** GIVEN RECORDS follows **
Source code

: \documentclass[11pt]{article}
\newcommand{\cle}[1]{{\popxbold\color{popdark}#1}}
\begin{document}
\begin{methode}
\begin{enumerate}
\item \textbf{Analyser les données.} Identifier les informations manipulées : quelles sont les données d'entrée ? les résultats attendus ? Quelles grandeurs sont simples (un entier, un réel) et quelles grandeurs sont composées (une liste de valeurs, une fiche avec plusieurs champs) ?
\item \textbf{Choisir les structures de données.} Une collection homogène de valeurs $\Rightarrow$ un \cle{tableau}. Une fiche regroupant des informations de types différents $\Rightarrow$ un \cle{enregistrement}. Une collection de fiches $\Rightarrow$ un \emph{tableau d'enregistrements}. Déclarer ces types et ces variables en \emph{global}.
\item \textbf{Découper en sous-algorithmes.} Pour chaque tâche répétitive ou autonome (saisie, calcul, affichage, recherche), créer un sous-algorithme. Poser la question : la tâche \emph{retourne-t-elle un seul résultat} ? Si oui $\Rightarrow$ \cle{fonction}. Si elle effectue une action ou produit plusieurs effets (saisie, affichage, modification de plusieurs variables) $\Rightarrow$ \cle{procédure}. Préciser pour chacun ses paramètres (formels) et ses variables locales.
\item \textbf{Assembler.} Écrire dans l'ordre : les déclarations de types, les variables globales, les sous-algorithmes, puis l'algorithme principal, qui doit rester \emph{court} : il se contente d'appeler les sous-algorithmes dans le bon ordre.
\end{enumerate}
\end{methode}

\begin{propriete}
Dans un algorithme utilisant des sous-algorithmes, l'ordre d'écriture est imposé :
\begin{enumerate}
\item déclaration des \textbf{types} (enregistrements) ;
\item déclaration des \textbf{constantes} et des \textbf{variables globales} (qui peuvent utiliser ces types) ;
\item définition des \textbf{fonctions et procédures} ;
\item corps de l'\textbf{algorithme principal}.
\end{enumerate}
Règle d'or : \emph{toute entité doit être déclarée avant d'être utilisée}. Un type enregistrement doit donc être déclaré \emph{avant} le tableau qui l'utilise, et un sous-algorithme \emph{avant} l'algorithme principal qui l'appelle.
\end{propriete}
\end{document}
** End of GIVEN RECORDS **
• REQUIRED WORK: Review the entries above and return every line where "begin" appears.

• EXERCISE ANSWER:
\begin{document}
\begin{methode}
\begin{enumerate}
\begin{propriete}
\begin{enumerate}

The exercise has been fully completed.